_What needs to be done:_ Go through the listing below and output exactly the line with "spécifiques rencontrés. Ce", the line with "effet, nous n'avons", and each line between; omit the rest.
____ Exercise data
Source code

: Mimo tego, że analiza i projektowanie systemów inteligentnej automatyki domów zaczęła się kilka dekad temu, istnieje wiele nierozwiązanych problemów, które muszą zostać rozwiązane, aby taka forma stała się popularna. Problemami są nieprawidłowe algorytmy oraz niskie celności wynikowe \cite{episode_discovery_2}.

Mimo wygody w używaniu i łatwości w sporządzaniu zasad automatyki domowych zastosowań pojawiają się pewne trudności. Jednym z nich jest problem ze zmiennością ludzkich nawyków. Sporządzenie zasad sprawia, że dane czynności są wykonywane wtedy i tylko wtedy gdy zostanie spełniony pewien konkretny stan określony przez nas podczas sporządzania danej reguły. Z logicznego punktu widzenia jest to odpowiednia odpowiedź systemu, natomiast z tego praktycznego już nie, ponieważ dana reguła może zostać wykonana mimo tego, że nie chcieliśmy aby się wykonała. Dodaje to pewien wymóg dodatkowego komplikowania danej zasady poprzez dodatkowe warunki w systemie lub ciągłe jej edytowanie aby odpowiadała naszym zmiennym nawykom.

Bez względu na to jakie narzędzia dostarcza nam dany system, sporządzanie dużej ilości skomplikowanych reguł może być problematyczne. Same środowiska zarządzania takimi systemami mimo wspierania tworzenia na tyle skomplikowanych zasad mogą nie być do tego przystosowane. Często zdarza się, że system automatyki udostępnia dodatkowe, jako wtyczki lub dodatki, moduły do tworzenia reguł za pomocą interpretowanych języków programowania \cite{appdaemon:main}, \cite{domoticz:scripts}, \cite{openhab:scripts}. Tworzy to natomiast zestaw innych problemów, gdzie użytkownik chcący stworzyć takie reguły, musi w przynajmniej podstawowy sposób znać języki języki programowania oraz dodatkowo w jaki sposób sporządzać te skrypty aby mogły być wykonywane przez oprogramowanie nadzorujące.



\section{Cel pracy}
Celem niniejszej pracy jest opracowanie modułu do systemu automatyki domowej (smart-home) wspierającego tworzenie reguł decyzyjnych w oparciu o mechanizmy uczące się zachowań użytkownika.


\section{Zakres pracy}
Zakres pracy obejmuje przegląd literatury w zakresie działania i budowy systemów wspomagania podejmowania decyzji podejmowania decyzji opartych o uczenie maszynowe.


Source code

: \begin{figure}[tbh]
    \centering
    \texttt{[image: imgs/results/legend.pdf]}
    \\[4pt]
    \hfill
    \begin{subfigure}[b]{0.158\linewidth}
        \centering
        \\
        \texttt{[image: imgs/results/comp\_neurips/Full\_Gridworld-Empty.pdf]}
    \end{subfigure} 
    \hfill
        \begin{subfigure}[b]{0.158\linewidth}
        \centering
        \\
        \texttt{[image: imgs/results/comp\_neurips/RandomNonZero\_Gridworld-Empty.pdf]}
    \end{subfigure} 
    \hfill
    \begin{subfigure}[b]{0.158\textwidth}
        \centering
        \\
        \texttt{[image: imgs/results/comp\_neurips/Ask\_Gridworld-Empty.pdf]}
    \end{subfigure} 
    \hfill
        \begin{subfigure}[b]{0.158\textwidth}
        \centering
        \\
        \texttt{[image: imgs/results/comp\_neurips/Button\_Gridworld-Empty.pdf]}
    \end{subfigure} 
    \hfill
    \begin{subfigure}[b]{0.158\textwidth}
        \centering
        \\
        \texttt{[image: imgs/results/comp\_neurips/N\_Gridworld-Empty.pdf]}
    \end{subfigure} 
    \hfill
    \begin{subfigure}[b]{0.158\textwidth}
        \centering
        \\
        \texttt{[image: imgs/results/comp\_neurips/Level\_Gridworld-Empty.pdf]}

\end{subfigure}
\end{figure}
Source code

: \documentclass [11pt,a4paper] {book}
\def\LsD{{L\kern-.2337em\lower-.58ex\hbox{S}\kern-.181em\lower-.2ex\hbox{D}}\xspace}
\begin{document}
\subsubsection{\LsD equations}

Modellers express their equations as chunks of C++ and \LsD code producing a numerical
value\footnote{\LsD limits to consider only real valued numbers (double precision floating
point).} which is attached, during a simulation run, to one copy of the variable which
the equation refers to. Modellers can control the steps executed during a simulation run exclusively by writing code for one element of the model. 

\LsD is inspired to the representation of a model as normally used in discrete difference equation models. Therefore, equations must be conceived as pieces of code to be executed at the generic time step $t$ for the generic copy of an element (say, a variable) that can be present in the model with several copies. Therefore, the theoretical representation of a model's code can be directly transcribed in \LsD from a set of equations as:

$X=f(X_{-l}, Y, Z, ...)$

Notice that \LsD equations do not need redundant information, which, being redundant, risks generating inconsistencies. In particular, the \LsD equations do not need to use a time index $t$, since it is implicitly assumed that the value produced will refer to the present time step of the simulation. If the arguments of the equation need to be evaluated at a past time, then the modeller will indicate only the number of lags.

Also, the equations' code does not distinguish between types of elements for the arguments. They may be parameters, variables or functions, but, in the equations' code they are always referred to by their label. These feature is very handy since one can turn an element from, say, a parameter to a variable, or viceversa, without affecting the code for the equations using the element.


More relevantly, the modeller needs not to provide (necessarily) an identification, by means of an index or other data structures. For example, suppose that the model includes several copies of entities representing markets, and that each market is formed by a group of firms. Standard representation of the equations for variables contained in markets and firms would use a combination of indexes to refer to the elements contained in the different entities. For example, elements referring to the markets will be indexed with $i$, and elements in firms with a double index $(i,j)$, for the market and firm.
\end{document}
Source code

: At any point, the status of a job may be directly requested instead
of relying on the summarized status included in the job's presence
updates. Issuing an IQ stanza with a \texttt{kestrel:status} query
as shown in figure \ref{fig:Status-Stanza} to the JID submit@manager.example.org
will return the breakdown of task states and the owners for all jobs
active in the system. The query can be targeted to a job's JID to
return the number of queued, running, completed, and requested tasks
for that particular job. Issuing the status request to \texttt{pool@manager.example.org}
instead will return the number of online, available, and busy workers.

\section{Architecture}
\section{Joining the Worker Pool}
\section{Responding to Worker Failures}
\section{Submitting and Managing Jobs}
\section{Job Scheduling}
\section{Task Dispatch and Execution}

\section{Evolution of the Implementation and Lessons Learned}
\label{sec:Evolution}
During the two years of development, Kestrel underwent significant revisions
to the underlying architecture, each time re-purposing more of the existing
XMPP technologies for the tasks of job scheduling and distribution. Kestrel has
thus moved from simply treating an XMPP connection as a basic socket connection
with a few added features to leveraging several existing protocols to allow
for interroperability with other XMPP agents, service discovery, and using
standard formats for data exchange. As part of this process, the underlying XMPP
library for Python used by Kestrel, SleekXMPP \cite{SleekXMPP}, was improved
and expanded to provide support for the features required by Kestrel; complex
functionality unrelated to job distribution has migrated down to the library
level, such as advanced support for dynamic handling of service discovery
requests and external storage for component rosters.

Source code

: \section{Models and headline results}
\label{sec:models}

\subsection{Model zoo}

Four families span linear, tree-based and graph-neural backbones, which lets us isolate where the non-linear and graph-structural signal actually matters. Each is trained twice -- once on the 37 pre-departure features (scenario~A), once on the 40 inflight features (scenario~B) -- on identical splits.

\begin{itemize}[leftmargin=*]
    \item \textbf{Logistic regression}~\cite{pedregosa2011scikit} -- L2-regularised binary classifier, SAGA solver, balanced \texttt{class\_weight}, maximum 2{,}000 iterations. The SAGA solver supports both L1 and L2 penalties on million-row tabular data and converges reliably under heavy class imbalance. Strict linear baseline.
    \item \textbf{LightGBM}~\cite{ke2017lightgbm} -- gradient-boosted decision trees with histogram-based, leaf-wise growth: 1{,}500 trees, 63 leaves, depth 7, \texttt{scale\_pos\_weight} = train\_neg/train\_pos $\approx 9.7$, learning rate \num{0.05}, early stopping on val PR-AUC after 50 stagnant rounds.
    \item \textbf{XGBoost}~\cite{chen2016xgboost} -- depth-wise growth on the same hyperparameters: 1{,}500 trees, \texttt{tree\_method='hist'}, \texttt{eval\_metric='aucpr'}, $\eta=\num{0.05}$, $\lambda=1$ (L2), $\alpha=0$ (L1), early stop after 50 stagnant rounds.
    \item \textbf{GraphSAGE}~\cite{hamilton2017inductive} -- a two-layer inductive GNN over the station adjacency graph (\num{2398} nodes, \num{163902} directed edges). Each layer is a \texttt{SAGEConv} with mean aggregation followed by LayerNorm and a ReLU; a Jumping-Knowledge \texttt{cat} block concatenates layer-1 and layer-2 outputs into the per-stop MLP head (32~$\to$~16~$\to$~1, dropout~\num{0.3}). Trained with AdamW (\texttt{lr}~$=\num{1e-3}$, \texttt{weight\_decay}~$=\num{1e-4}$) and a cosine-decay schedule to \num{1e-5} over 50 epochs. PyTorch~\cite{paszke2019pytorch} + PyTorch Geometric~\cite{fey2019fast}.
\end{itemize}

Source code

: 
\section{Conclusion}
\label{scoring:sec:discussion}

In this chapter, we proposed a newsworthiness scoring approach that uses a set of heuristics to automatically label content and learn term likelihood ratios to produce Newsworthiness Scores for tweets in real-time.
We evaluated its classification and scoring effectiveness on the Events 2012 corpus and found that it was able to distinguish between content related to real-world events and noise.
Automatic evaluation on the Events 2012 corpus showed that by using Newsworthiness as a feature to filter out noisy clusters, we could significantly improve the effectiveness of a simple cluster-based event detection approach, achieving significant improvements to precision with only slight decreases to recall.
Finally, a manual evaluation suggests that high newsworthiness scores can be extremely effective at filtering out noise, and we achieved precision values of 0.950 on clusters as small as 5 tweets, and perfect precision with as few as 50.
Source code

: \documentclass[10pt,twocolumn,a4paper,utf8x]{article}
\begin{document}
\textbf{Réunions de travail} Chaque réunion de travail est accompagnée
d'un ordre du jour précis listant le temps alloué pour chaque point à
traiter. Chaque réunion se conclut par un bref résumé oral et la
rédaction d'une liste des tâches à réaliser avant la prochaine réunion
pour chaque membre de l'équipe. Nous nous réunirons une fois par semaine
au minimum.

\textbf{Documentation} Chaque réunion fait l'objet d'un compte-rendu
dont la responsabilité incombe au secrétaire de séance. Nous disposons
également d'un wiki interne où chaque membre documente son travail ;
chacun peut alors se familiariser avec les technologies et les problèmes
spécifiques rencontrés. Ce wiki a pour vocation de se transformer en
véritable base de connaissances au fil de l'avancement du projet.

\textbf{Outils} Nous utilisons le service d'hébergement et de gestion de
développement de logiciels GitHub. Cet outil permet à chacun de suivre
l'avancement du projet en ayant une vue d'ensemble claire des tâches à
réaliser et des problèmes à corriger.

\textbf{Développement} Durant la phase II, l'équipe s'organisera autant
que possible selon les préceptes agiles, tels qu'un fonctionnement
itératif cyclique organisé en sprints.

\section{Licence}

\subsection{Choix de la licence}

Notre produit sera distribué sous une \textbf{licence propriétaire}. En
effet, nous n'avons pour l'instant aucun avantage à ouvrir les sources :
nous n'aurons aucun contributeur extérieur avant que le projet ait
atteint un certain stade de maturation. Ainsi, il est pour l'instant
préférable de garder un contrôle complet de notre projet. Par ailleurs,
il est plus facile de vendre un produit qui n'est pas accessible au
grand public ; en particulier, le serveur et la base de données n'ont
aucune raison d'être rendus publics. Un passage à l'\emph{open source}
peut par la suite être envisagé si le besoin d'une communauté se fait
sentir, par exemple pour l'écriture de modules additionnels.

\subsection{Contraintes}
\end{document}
________
_Exercise result:_
spécifiques rencontrés. Ce wiki a pour vocation de se transformer en
véritable base de connaissances au fil de l'avancement du projet.

\textbf{Outils} Nous utilisons le service d'hébergement et de gestion de
développement de logiciels GitHub. Cet outil permet à chacun de suivre
l'avancement du projet en ayant une vue d'ensemble claire des tâches à
réaliser et des problèmes à corriger.

\textbf{Développement} Durant la phase II, l'équipe s'organisera autant
que possible selon les préceptes agiles, tels qu'un fonctionnement
itératif cyclique organisé en sprints.

\section{Licence}

\subsection{Choix de la licence}

Notre produit sera distribué sous une \textbf{licence propriétaire}. En
effet, nous n'avons pour l'instant aucun avantage à ouvrir les sources :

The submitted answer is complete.